In Machado v. Hartford, supra, 292 Conn. at 379, 972 A.2d 724, we clarified, however, that if two sources of negligence combine to create a defect, which defect is then the sole proximate cause of a plaintiff's injuries, the party bound to maintain the area wherein the defect is located can still be held liable under the relevant highway defect statute. See id. (“it is not the mere existence of third party negligence that defeats municipal liability under § 13a–149 but, rather, the existence of any intervening factors unrelated to the defect itself, whether negligent or not, that combine with the defect to cause the plaintiff's injuries” [emphasis in original] ). Furthermore, we stated that “it follows that the manner in which a defect is created in and of itself has no bearing on ... liability under the statute. Rather, it is the existence of the defect and the ... actual or constructive knowledge of and failure to remedy that defect that are of primary importance in making out a prima facie case of ... liability....” (Citation omitted; emphasis in original.) Id. at 378, 972 A.2d 724. “Indeed, this court previously has concluded on several occasions that a municipality may be liable under the applicable highway defect statute despite the fact that the defect was created by the negligence of a third party.” (Emphasis added.) Id. at 379 n. 15, 972 A.2d 724. Because there exists a statutory duty to maintain highways such that they are safe for ordinary use, liability under the highway defect statutes is premised on the existence of and the failure to remedy a defect, rather than on negligence in creating or allowing a nuisance or other obstruction to present a danger to travelers. See id. at 380, 972 A.2d 724. Accordingly, it is clear that the sole proximate cause doctrine would not have prevented the plaintiff from proceeding with his statutory claim against the state pursuant to § 13a–144. Therefore, the plaintiff's claim that he is left without any remedy because he cannot hold the town liable in nuisance or under § 13a–149, and because he cannot hold the state liable due to the sole proximate cause doctrine, is meritless.

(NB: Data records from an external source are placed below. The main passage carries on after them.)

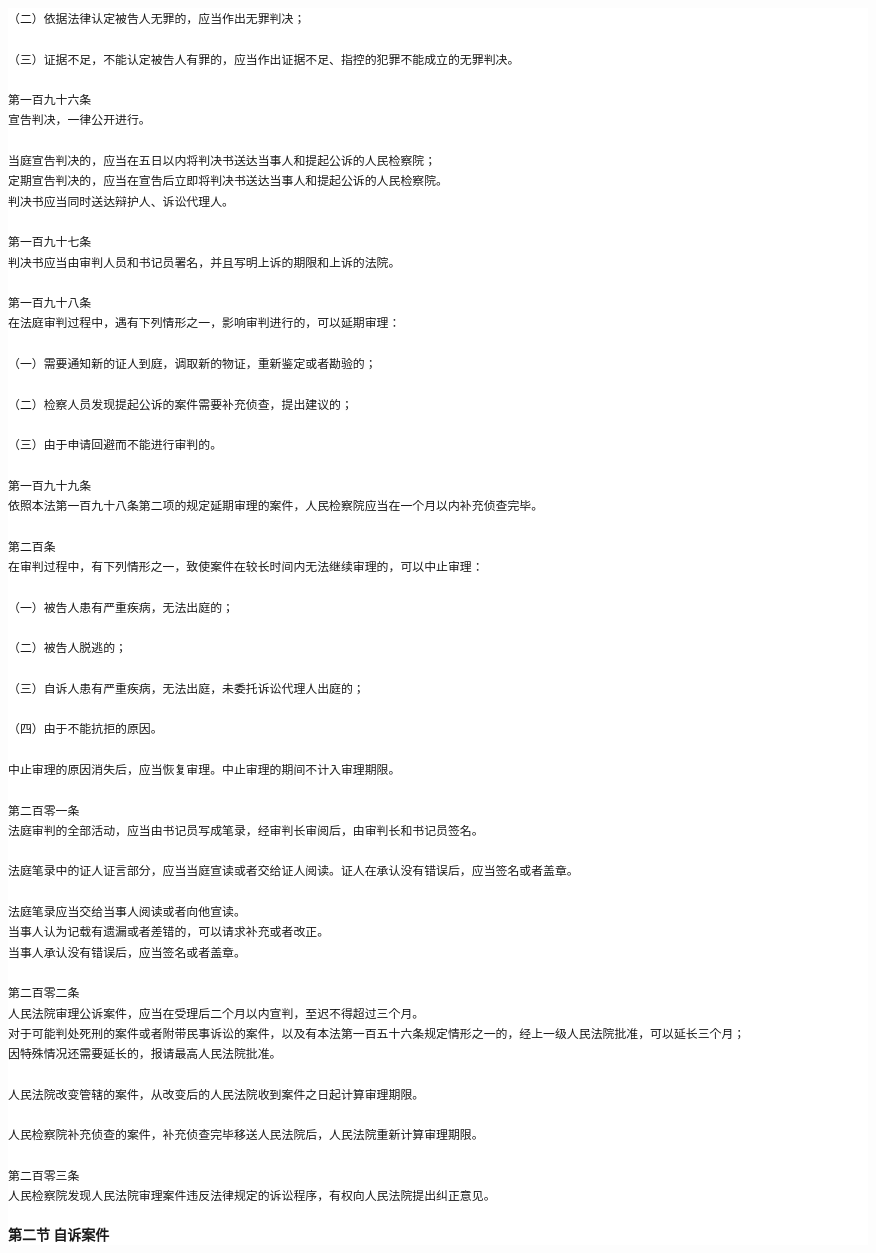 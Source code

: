     （二）依据法律认定被告人无罪的，应当作出无罪判决；
    
    （三）证据不足，不能认定被告人有罪的，应当作出证据不足、指控的犯罪不能成立的无罪判决。
    
    第一百九十六条 
    宣告判决，一律公开进行。
    
    当庭宣告判决的，应当在五日以内将判决书送达当事人和提起公诉的人民检察院；
    定期宣告判决的，应当在宣告后立即将判决书送达当事人和提起公诉的人民检察院。
    判决书应当同时送达辩护人、诉讼代理人。
    
    第一百九十七条 
    判决书应当由审判人员和书记员署名，并且写明上诉的期限和上诉的法院。
    
    第一百九十八条 
    在法庭审判过程中，遇有下列情形之一，影响审判进行的，可以延期审理：
    
    （一）需要通知新的证人到庭，调取新的物证，重新鉴定或者勘验的；
    
    （二）检察人员发现提起公诉的案件需要补充侦查，提出建议的；
    
    （三）由于申请回避而不能进行审判的。
    
    第一百九十九条 
    依照本法第一百九十八条第二项的规定延期审理的案件，人民检察院应当在一个月以内补充侦查完毕。
    
    第二百条 
    在审判过程中，有下列情形之一，致使案件在较长时间内无法继续审理的，可以中止审理：
    
    （一）被告人患有严重疾病，无法出庭的；
    
    （二）被告人脱逃的；
    
    （三）自诉人患有严重疾病，无法出庭，未委托诉讼代理人出庭的；
    
    （四）由于不能抗拒的原因。
    
    中止审理的原因消失后，应当恢复审理。中止审理的期间不计入审理期限。
    
    第二百零一条 
    法庭审判的全部活动，应当由书记员写成笔录，经审判长审阅后，由审判长和书记员签名。
    
    法庭笔录中的证人证言部分，应当当庭宣读或者交给证人阅读。证人在承认没有错误后，应当签名或者盖章。
    
    法庭笔录应当交给当事人阅读或者向他宣读。
    当事人认为记载有遗漏或者差错的，可以请求补充或者改正。
    当事人承认没有错误后，应当签名或者盖章。
    
    第二百零二条 
    人民法院审理公诉案件，应当在受理后二个月以内宣判，至迟不得超过三个月。
    对于可能判处死刑的案件或者附带民事诉讼的案件，以及有本法第一百五十六条规定情形之一的，经上一级人民法院批准，可以延长三个月；
    因特殊情况还需要延长的，报请最高人民法院批准。
    
    人民法院改变管辖的案件，从改变后的人民法院收到案件之日起计算审理期限。
    
    人民检察院补充侦查的案件，补充侦查完毕移送人民法院后，人民法院重新计算审理期限。
    
    第二百零三条 
    人民检察院发现人民法院审理案件违反法律规定的诉讼程序，有权向人民法院提出纠正意见。
    
#### 第二节 自诉案件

Furthermore, whether the state may seek recovery from the town for any amounts for which it is held liable in an action pursuant to § 13a–144 similarly is irrelevant to the question of the state's liability under that statute in the first place. Section 13a–144 preserves the state's right to subrogation from entities responsible for creating highway defects. Specifically, § 13a–144 provides in relevant part that “[t]his section shall not be construed so as to relieve any contractor or other person, through whose neglect or default any such injury may have occurred, from liability to the state; and, upon payment by the [state] of any judgment rendered under the provisions of this section, the state shall be subrogated to the rights of such injured person to recover from any such contractor or other person an amount equal to the judgment it has so paid....” Therefore, if the town is responsible for creating a nuisance for which the state is held liable under § 13a–144 because the nuisance amounts to a highway defect on a road that the state is bound to maintain, the state may seek recovery of any amounts paid to the plaintiff from the town in subrogation.
The judgment of the Appellate Court is affirmed.